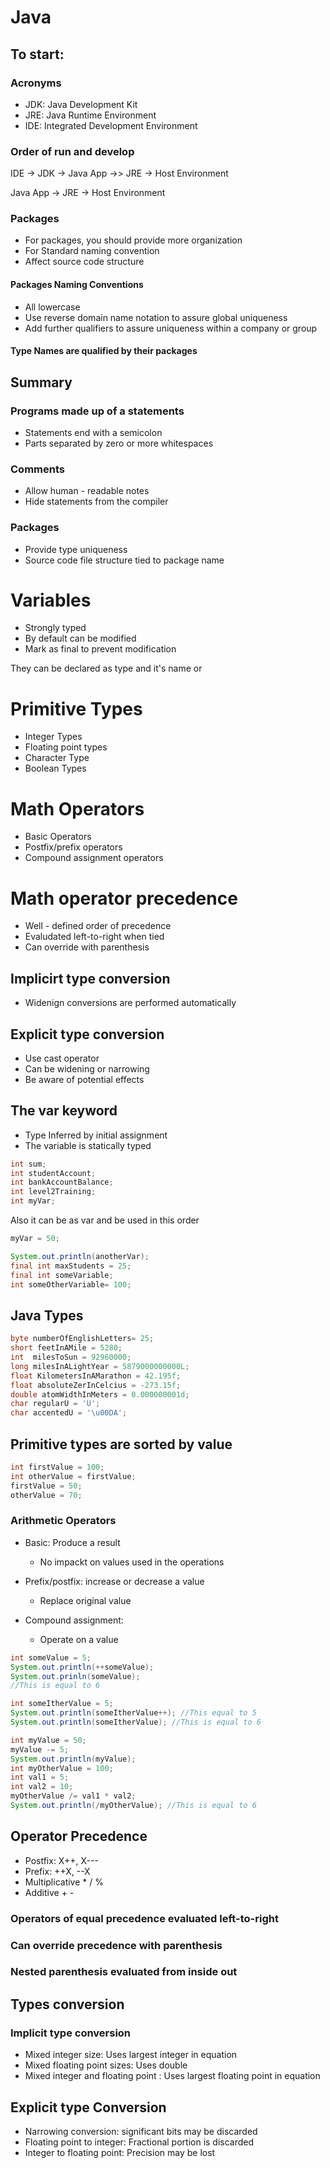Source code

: # Java

## To start:

### Acronyms  

- JDK: Java Development Kit
- JRE: Java Runtime Environment
- IDE: Integrated Development Environment

### Order of run and develop

IDE -> JDK -> Java App ->> JRE -> Host Environment 

Java App -> JRE -> Host Environment 


### Packages 
- For packages, you should provide more organization
- For Standard naming convention 
- Affect source code structure

#### Packages Naming Conventions
- All lowercase
- Use reverse domain name notation to assure global uniqueness
- Add further qualifiers to assure uniqueness within a company or group

#### Type Names are qualified by their packages

## Summary

### Programs made up of a statements
- Statements end with a semicolon 
- Parts separated by zero or more whitespaces

### Comments 
- Allow human - readable notes
- Hide statements from the compiler

### Packages 
- Provide type uniqueness
- Source code file structure tied to package name

# Variables

- Strongly typed
- By default can be modified
- Mark as final to prevent modification

 They can be declared as type and it's name or
# Primitive Types 

- Integer Types
- Floating point types
- Character Type
- Boolean Types

# Math Operators
- Basic Operators
- Postfix/prefix operators
- Compound assignment operators

# Math operator precedence 
- Well - defined order of precedence
- Evaludated left-to-right when tied
- Can override with parenthesis

## Implicirt type conversion
- Widenign conversions are performed automatically 

## Explicit type conversion 
- Use cast operator
- Can be widening or narrowing
- Be aware of potential effects

## The var keyword 
- Type Inferred by initial assignment 
- The variable is statically typed
 
```java
int sum;
int studentAccount;
int bankAccountBalance;
int level2Training;
int myVar;
```

Also it can be as var and be used in this order

```java
myVar = 50;
```

```java
System.out.println(anotherVar);
final int maxStudents = 25;
final int someVariable;
int someOtherVariable= 100;
```

## Java Types
```java
byte numberOfEnglishLetters= 25;
short feetInAMile = 5280;
int  milesToSun = 92960000;
long milesInALightYear = 5879000000000L;
float KilometersInAMarathon = 42.195f;
float absoluteZerInCelcius = -273.15f;
double atomWidthInMeters = 0.000000001d;
char regularU = 'U';
char accentedU = '\u00DA';
```
## Primitive types are sorted by value

```java
int firstValue = 100;
int otherValue = firstValue;
firstValue = 50;
otherValue = 70;
```

### Arithmetic Operators

- Basic: Produce a result
  - No impackt on values used in the operations

- Prefix/postfix: increase or decrease a value
  - Replace original value

- Compound assignment:
  - Operate on a value


```java
int someValue = 5;
System.out.println(++someValue);
System.out.prinln(someValue);
//This is equal to 6

int someItherValue = 5;
System.out.println(someItherValue++); //This equal to 5
System.out.println(someItherValue); //This is equal to 6
```

```java
int myValue = 50;
myValue -= 5;
System.out.println(myValue);
int myOtherValue = 100;
int val1 = 5;
int val2 = 10;
myOtherValue /= val1 * val2;
System.out.println(/myOtherValue); //This is equal to 6

```

## Operator Precedence 

- Postfix: X++, X---
- Prefix: ++X, --X
- Multiplicative * / %
- Additive + -

### Operators of equal precedence evaluated left-to-right
### Can override precedence with parenthesis
### Nested parenthesis evaluated from inside out


## Types conversion
### Implicit type conversion
- Mixed integer size: Uses largest integer in equation
- Mixed floating point sizes: Uses double
- Mixed integer and floating point : Uses largest floating point in equation

## Explicit type Conversion
- Narrowing conversion: significant bits may be discarded
- Floating point to integer: Fractional portion is discarded
- Integer to floating point: Precision may be lost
#####
**WHAT YOU WILL DO:** If an entry contains an image, please omit that image and print everything else verbatim.

**WRITTEN REPLY:**
Source code

: # Java

## To start:

### Acronyms  

- JDK: Java Development Kit
- JRE: Java Runtime Environment
- IDE: Integrated Development Environment

### Order of run and develop

IDE -> JDK -> Java App ->> JRE -> Host Environment 

Java App -> JRE -> Host Environment 


### Packages 
- For packages, you should provide more organization
- For Standard naming convention 
- Affect source code structure

#### Packages Naming Conventions
- All lowercase
- Use reverse domain name notation to assure global uniqueness
- Add further qualifiers to assure uniqueness within a company or group

#### Type Names are qualified by their packages

## Summary

### Programs made up of a statements
- Statements end with a semicolon 
- Parts separated by zero or more whitespaces

### Comments 
- Allow human - readable notes
- Hide statements from the compiler

### Packages 
- Provide type uniqueness
- Source code file structure tied to package name

# Variables

- Strongly typed
- By default can be modified
- Mark as final to prevent modification

 They can be declared as type and it's name or
# Primitive Types 

- Integer Types
- Floating point types
- Character Type
- Boolean Types

# Math Operators
- Basic Operators
- Postfix/prefix operators
- Compound assignment operators

# Math operator precedence 
- Well - defined order of precedence
- Evaludated left-to-right when tied
- Can override with parenthesis

## Implicirt type conversion
- Widenign conversions are performed automatically 

## Explicit type conversion 
- Use cast operator
- Can be widening or narrowing
- Be aware of potential effects

## The var keyword 
- Type Inferred by initial assignment 
- The variable is statically typed
 
```java
int sum;
int studentAccount;
int bankAccountBalance;
int level2Training;
int myVar;
```

Also it can be as var and be used in this order

```java
myVar = 50;
```

```java
System.out.println(anotherVar);
final int maxStudents = 25;
final int someVariable;
int someOtherVariable= 100;
```

## Java Types
```java
byte numberOfEnglishLetters= 25;
short feetInAMile = 5280;
int  milesToSun = 92960000;
long milesInALightYear = 5879000000000L;
float KilometersInAMarathon = 42.195f;
float absoluteZerInCelcius = -273.15f;
double atomWidthInMeters = 0.000000001d;
char regularU = 'U';
char accentedU = '\u00DA';
```
## Primitive types are sorted by value

```java
int firstValue = 100;
int otherValue = firstValue;
firstValue = 50;
otherValue = 70;
```

### Arithmetic Operators

- Basic: Produce a result
  - No impackt on values used in the operations

- Prefix/postfix: increase or decrease a value
  - Replace original value

- Compound assignment:
  - Operate on a value


```java
int someValue = 5;
System.out.println(++someValue);
System.out.prinln(someValue);
//This is equal to 6

int someItherValue = 5;
System.out.println(someItherValue++); //This equal to 5
System.out.println(someItherValue); //This is equal to 6
```

```java
int myValue = 50;
myValue -= 5;
System.out.println(myValue);
int myOtherValue = 100;
int val1 = 5;
int val2 = 10;
myOtherValue /= val1 * val2;
System.out.println(/myOtherValue); //This is equal to 6

```

## Operator Precedence 

- Postfix: X++, X---
- Prefix: ++X, --X
- Multiplicative * / %
- Additive + -

### Operators of equal precedence evaluated left-to-right
### Can override precedence with parenthesis
### Nested parenthesis evaluated from inside out


## Types conversion
### Implicit type conversion
- Mixed integer size: Uses largest integer in equation
- Mixed floating point sizes: Uses double
- Mixed integer and floating point : Uses largest floating point in equation

## Explicit type Conversion
- Narrowing conversion: significant bits may be discarded
- Floating point to integer: Fractional portion is discarded
- Integer to floating point: Precision may be lost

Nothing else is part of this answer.